I mentioned a few months ago that Sprint was sending me bills through my Gmail account for somebody else’s cellphone account. After several months, I finally got this straightened out and am no longer getting billed from them.

Now, this week, through this same Gmail account, I started receiving notices of cellphone charges from Verizon. After going through nearly a week of emailing back and forth with them, they finally said that they will be “taking care of the situation”. Of course, I will believe that when I stop getting emails from them.

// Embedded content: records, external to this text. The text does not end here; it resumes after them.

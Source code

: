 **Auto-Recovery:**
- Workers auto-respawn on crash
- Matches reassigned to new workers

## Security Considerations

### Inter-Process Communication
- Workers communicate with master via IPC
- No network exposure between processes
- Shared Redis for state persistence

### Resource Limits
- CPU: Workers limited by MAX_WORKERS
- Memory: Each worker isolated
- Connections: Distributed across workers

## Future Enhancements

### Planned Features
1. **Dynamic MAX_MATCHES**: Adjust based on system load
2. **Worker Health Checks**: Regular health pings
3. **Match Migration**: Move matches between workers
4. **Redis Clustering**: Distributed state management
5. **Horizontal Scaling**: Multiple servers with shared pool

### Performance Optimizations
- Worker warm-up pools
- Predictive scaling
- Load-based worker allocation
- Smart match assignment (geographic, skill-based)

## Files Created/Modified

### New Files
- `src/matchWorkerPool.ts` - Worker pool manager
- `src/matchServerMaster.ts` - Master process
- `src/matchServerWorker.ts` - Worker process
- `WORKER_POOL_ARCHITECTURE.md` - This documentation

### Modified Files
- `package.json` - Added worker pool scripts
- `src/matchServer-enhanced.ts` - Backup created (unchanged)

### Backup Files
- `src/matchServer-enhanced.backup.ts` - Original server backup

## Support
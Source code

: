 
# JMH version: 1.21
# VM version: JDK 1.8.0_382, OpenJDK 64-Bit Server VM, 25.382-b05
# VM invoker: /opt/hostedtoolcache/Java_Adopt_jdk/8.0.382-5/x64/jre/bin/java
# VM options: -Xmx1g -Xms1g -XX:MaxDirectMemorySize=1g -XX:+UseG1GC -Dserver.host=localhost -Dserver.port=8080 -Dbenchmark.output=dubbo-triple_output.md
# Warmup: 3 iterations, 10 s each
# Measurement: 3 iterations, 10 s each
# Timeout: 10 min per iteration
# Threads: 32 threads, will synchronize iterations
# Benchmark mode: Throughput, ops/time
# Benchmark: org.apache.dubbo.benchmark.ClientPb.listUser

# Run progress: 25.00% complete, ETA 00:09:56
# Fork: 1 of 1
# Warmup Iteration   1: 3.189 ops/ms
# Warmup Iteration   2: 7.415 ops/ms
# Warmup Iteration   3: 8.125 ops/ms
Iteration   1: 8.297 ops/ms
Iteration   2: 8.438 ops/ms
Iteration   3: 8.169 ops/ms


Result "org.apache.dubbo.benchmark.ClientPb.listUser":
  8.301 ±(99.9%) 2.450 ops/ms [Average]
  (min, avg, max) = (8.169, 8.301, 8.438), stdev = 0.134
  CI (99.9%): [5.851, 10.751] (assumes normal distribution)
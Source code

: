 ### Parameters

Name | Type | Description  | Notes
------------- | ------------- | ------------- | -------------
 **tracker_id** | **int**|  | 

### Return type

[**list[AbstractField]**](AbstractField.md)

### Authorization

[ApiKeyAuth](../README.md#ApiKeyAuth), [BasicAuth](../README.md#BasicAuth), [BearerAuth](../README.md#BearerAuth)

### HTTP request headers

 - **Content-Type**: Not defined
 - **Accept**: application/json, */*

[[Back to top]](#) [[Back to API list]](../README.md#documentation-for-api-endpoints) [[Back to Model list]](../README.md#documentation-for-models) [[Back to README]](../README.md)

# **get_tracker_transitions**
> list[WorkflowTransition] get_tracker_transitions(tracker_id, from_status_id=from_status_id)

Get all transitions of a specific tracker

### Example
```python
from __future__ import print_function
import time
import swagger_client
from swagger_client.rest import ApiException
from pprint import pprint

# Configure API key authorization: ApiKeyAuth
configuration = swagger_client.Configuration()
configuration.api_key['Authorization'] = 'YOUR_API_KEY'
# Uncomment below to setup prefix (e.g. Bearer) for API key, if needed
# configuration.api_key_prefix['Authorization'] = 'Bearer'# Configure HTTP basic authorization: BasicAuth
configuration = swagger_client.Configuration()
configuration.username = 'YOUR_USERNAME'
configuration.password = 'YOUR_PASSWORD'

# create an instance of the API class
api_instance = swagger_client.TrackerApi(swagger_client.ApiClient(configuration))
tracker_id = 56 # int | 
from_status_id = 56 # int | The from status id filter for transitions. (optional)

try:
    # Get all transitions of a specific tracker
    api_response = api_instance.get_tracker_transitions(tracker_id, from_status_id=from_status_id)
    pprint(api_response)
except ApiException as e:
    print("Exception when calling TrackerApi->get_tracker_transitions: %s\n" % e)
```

It seems that somebody has been using my Gmail account as their point of reference to send their e-bills to just so they think they wouldn’t be responsible for the bill. What’s worse is that in both of these cases, identity theft is prominent. Yet, the biggest problem is that there is NO WAY to contact Google to let them know that this is happening. I eventually did send an email to Google about my email problem and got back the canned response that sometimes accounts that have periods in them confuse accounts and thus route email incorrectly. This wasn’t even what I was asking! Of course that was over 6 months ago and I never heard from them again over this form of identity theft.

As I mentioned in a previous post awhile ago, Staples also used my email account (a different account,though) linking it to a credit card purchase that my mother made in one of their stores last year during the holiday season. Unfortunately, after contacting the Better Business Bureau (a waste of time, by the way), Staples WOULD DO NOTHING even though they were guilty of identity theft. Of course, Staples is king of the lying and identity theft. Thankfully, other companies are a little bit better than they are when identity theft is called into question. Sadly Staples will never learn.